- TASK DESCRIPTION -
Every record must be restated exactly. Drop the images.
***
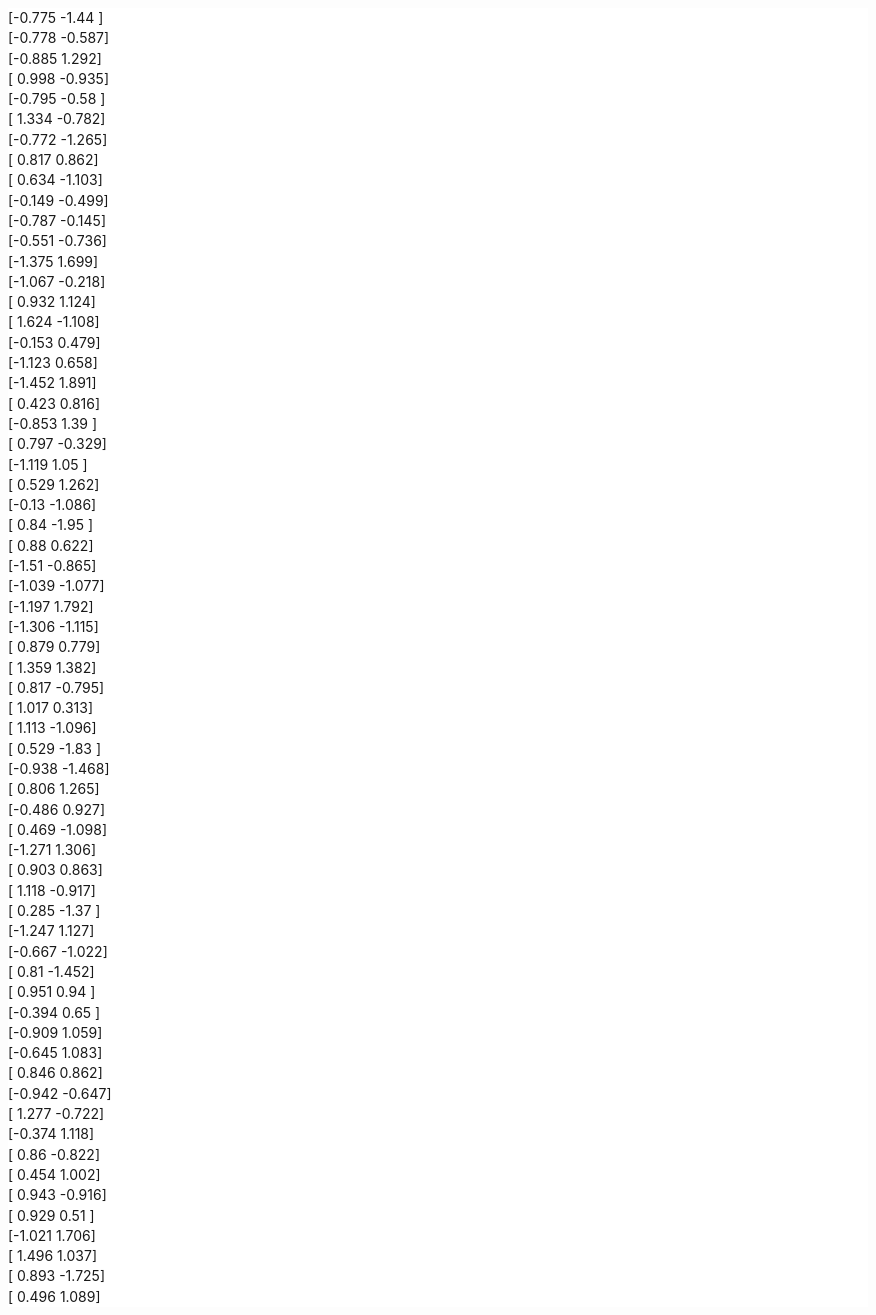  [-0.775 -1.44 ]   
 [-0.778 -0.587]   
 [-0.885  1.292]   
 [ 0.998 -0.935]   
 [-0.795 -0.58 ]   
 [ 1.334 -0.782]   
 [-0.772 -1.265]   
 [ 0.817  0.862]   
 [ 0.634 -1.103]   
 [-0.149 -0.499]   
 [-0.787 -0.145]   
 [-0.551 -0.736]   
 [-1.375  1.699]   
 [-1.067 -0.218]   
 [ 0.932  1.124]   
 [ 1.624 -1.108]   
 [-0.153  0.479]   
 [-1.123  0.658]   
 [-1.452  1.891]   
 [ 0.423  0.816]   
 [-0.853  1.39 ]   
 [ 0.797 -0.329]   
 [-1.119  1.05 ]   
 [ 0.529  1.262]   
 [-0.13  -1.086]   
 [ 0.84  -1.95 ]   
 [ 0.88   0.622]   
 [-1.51  -0.865]   
 [-1.039 -1.077]   
 [-1.197  1.792]   
 [-1.306 -1.115]   
 [ 0.879  0.779]   
 [ 1.359  1.382]   
 [ 0.817 -0.795]   
 [ 1.017  0.313]   
 [ 1.113 -1.096]   
 [ 0.529 -1.83 ]   
 [-0.938 -1.468]   
 [ 0.806  1.265]   
 [-0.486  0.927]   
 [ 0.469 -1.098]   
 [-1.271  1.306]   
 [ 0.903  0.863]   
 [ 1.118 -0.917]   
 [ 0.285 -1.37 ]   
 [-1.247  1.127]   
 [-0.667 -1.022]   
 [ 0.81  -1.452]   
 [ 0.951  0.94 ]   
 [-0.394  0.65 ]   
 [-0.909  1.059]   
 [-0.645  1.083]   
 [ 0.846  0.862]   
 [-0.942 -0.647]   
 [ 1.277 -0.722]   
 [-0.374  1.118]   
 [ 0.86  -0.822]   
 [ 0.454  1.002]   
 [ 0.943 -0.916]   
 [ 0.929  0.51 ]   
 [-1.021  1.706]   
 [ 1.496  1.037]   
 [ 0.893 -1.725]   
 [ 0.496  1.089]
***
- RESPONSE -
  [-0.775 -1.44 ]   
 [-0.778 -0.587]   
 [-0.885  1.292]   
 [ 0.998 -0.935]   
 [-0.795 -0.58 ]   
 [ 1.334 -0.782]   
 [-0.772 -1.265]   
 [ 0.817  0.862]   
 [ 0.634 -1.103]   
 [-0.149 -0.499]   
 [-0.787 -0.145]   
 [-0.551 -0.736]   
 [-1.375  1.699]   
 [-1.067 -0.218]   
 [ 0.932  1.124]   
 [ 1.624 -1.108]   
 [-0.153  0.479]   
 [-1.123  0.658]   
 [-1.452  1.891]   
 [ 0.423  0.816]   
 [-0.853  1.39 ]   
 [ 0.797 -0.329]   
 [-1.119  1.05 ]   
 [ 0.529  1.262]   
 [-0.13  -1.086]   
 [ 0.84  -1.95 ]   
 [ 0.88   0.622]   
 [-1.51  -0.865]   
 [-1.039 -1.077]   
 [-1.197  1.792]   
 [-1.306 -1.115]   
 [ 0.879  0.779]   
 [ 1.359  1.382]   
 [ 0.817 -0.795]   
 [ 1.017  0.313]   
 [ 1.113 -1.096]   
 [ 0.529 -1.83 ]   
 [-0.938 -1.468]   
 [ 0.806  1.265]   
 [-0.486  0.927]   
 [ 0.469 -1.098]   
 [-1.271  1.306]   
 [ 0.903  0.863]   
 [ 1.118 -0.917]   
 [ 0.285 -1.37 ]   
 [-1.247  1.127]   
 [-0.667 -1.022]   
 [ 0.81  -1.452]   
 [ 0.951  0.94 ]   
 [-0.394  0.65 ]   
 [-0.909  1.059]   
 [-0.645  1.083]   
 [ 0.846  0.862]   
 [-0.942 -0.647]   
 [ 1.277 -0.722]   
 [-0.374  1.118]   
 [ 0.86  -0.822]   
 [ 0.454  1.002]   
 [ 0.943 -0.916]   
 [ 0.929  0.51 ]   
 [-1.021  1.706]   
 [ 1.496  1.037]   
 [ 0.893 -1.725]   
 [ 0.496  1.089]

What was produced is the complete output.